**MATERIALS PROVIDED:**
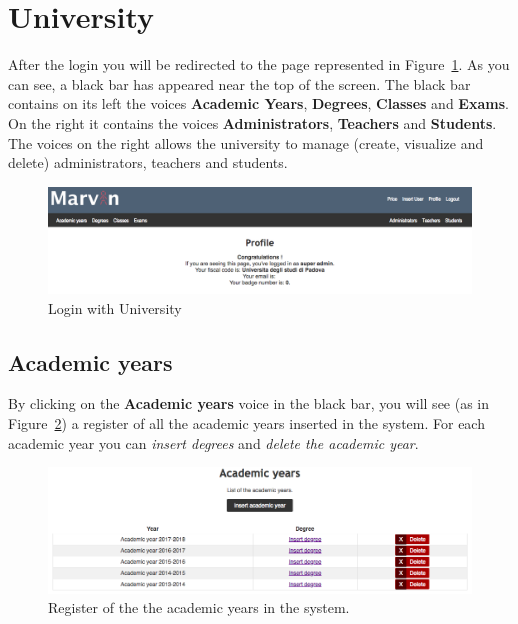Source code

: \newpage
\section{University}
After the login you will be redirected to the page represented in Figure~\ref{fig:loggedProfile}. As you can see, a black bar has appeared near the top of the screen.
The black bar contains on its left the voices \textbf{Academic Years}, \textbf{Degrees}, \textbf{Classes} and \textbf{Exams}. On the right it contains the voices \textbf{Administrators}, \textbf{Teachers} and \textbf{Students}.
The voices on the right allows the university to manage (create, visualize and delete) administrators, teachers and students.
\begin{figure}[!h]
\centering
\includegraphics[width=1.0\textwidth]{img/loggedProfile.png}
\caption{Login with University}
\label{fig:loggedProfile}
\end{figure}

\subsection{Academic years}
By clicking on the \textbf{Academic years} voice in the black bar, you will see (as in Figure~\ref{fig:acadYear}) a register of all the academic years inserted in the system. For each academic year you can \emph{insert degrees} and \emph{delete the academic year}.
\begin{figure}[!h]
  \centering
  \includegraphics[width=1.0\textwidth]{img/accademicYears.png}
  \caption{Register of the the academic years in the system.}
  \label{fig:acadYear}
\end{figure}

**ASSIGNED TASK:** Using the data above, show each line where "acadYear" occurs.

**SOLUTION TO THIS PROBLEM:**
By clicking on the \textbf{Academic years} voice in the black bar, you will see (as in Figure~\ref{fig:acadYear}) a register of all the academic years inserted in the system. For each academic year you can \emph{insert degrees} and \emph{delete the academic year}.
  \label{fig:acadYear}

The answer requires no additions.